Bisphosphonates, a class of bone-sparing drugs, may make bones more fragile in some patients with osteoporosis by increasing the risk of microcracks, a small study suggests.
Researchers at Imperial College, London, analysed bone samples from 16 older patients who had suffered a broken hip, half of whom had been taking a bisphosphonate.
High resolution x-rays of the samples, which had been taken during hip replacement operations, found that those from patients who were taking the drugs had a larger number of tiny cracks and also less mechanical strength, the researchers found.
While the researchers say that, as expected, the bone samples from patients taking the drugs had fewer holes, they also found 24% more microcracks in the bisphosphonate samples than in the samples from patients not taking the drugs, and 54% more microcracks than in healthy ageing bone.

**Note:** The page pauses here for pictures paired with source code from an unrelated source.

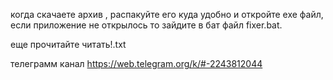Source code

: когда скачаете архив , распакуйте его куда удобно и откройте exe файл, если приложение не открылось то зайдите в бат файл fixer.bat.

еще прочитайте  читать!.txt

телеграмм канал https://web.telegram.org/k/#-2243812044
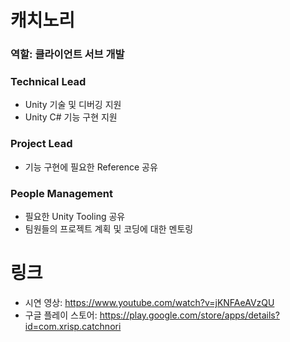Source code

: # 캐치노리
### 역할: 클라이언트 서브 개발
### Technical Lead
  - Unity 기술 및 디버깅 지원
  - Unity C# 기능 구현 지원
### Project Lead
  - 기능 구현에 필요한 Reference 공유
### People Management
  - 필요한 Unity Tooling 공유
  - 팀원들의 프로젝트 계획 및 코딩에 대한 멘토링
  

# 링크
 * 시연 영상: https://www.youtube.com/watch?v=jKNFAeAVzQU
 * 구글 플레이 스토어: https://play.google.com/store/apps/details?id=com.xrisp.catchnori
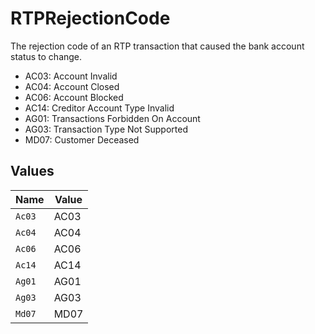 # RTPRejectionCode

The rejection code of an RTP transaction that caused the bank account status to change.

- AC03: Account Invalid
- AC04: Account Closed
- AC06: Account Blocked
- AC14: Creditor Account Type Invalid
- AG01: Transactions Forbidden On Account
- AG03: Transaction Type Not Supported
- MD07: Customer Deceased


## Values

| Name   | Value  |
| ------ | ------ |
| `Ac03` | AC03   |
| `Ac04` | AC04   |
| `Ac06` | AC06   |
| `Ac14` | AC14   |
| `Ag01` | AG01   |
| `Ag03` | AG03   |
| `Md07` | MD07   |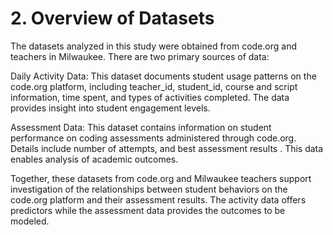 # 2. Overview of Datasets

The datasets analyzed in this study were obtained from code.org and teachers in Milwaukee. There are two primary sources of data:

Daily Activity Data: This dataset documents student usage patterns on the code.org platform, including teacher_id, student_id, course and script information, time spent, and types of activities completed. The data provides insight into student engagement levels.

Assessment Data: This dataset contains information on student performance on coding assessments administered through code.org. Details include number of attempts, and best assessment results . This data enables analysis of academic outcomes.

Together, these datasets from code.org and Milwaukee teachers support investigation of the relationships between student behaviors on the code.org platform and their assessment results. The activity data offers predictors while the assessment data provides the outcomes to be modeled.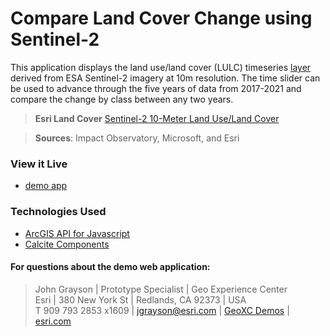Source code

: # Compare Land Cover Change using Sentinel-2

This application displays the land use/land cover (LULC) timeseries [layer](https://arcgis.com/home/item.html?id=d3da5dd386d140cf93fc9ecbf8da5e31) derived from ESA Sentinel-2 imagery at 10m resolution. The time slider can be used to advance through the five years of data from 2017-2021 and compare the change by class between any two years.

> **Esri Land Cover** [Sentinel-2 10-Meter Land Use/Land Cover](https://livingatlas.arcgis.com/landcover/)

> **Sources**: Impact Observatory, Microsoft, and Esri

### View it Live 
 - [demo app](https://geoxc-apps2.bd.esri.com/LivingAtlas/CompareLandCoverChange/index.html)

### Technologies Used

 - [ArcGIS API for Javascript](https://developers.arcgis.com/javascript/latest/api-reference/)
 - [Calcite Components](https://developers.arcgis.com/calcite-design-system/components/)

#### For questions about the demo web application:
> John Grayson | Prototype Specialist | Geo Experience Center\
> Esri | 380 New York St | Redlands, CA 92373 | USA\
> T 909 793 2853 x1609 | [jgrayson@esri.com](mailto:jgrayson@esri.com) | [GeoXC Demos](https://www.esriurl.com/GeoXCDemos) | [esri.com](https://www.esri.com)
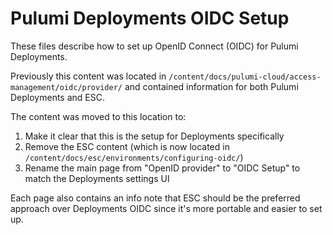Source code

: # Pulumi Deployments OIDC Setup

These files describe how to set up OpenID Connect (OIDC) for Pulumi Deployments.

Previously this content was located in `/content/docs/pulumi-cloud/access-management/oidc/provider/` and contained information for both Pulumi Deployments and ESC. 

The content was moved to this location to:
1. Make it clear that this is the setup for Deployments specifically
2. Remove the ESC content (which is now located in `/content/docs/esc/environments/configuring-oidc/`)
3. Rename the main page from "OpenID provider" to "OIDC Setup" to match the Deployments settings UI

Each page also contains an info note that ESC should be the preferred approach over Deployments OIDC since it's more portable and easier to set up.
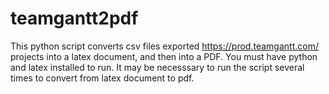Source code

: # teamgantt2pdf
This python script converts csv files exported https://prod.teamgantt.com/ projects into a latex document, and then into a PDF. You must have python and latex installed to run.
It may be necesssary to run the script several times to convert from latex document to pdf.
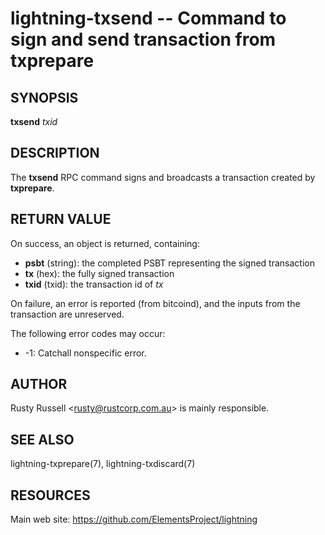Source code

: lightning-txsend -- Command to sign and send transaction from txprepare
=======================================================================

SYNOPSIS
--------

**txsend** *txid*

DESCRIPTION
-----------

The **txsend** RPC command signs and broadcasts a transaction created by
**txprepare**.

RETURN VALUE
------------

[comment]: # (GENERATE-FROM-SCHEMA-START)
On success, an object is returned, containing:

- **psbt** (string): the completed PSBT representing the signed transaction
- **tx** (hex): the fully signed transaction
- **txid** (txid): the transaction id of *tx*

[comment]: # (GENERATE-FROM-SCHEMA-END)

On failure, an error is reported (from bitcoind), and the inputs from
the transaction are unreserved.

The following error codes may occur:
- -1: Catchall nonspecific error.

AUTHOR
------

Rusty Russell <<rusty@rustcorp.com.au>> is mainly responsible.

SEE ALSO
--------

lightning-txprepare(7), lightning-txdiscard(7)

RESOURCES
---------

Main web site: <https://github.com/ElementsProject/lightning>

[comment]: # ( SHA256STAMP:8a96f2a5dd68a060602176385238fc7a9255928eef6d5b7f68916eaeb60428f3)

Tests of mechanical stress also found that the bone from patients taking a bisphosphonate was 33% weaker than that from those who had had fractures but were not prescribed the treatment.
It is the first time that researchers have used synchrotron X-ray micro-CT technology in this way to assess microdamage in osteoporotic bones.
Reporting their findings in Scientific Reports
(online, 28 February 2017), the researchers say the statistically significant results between the two groups warrant further study.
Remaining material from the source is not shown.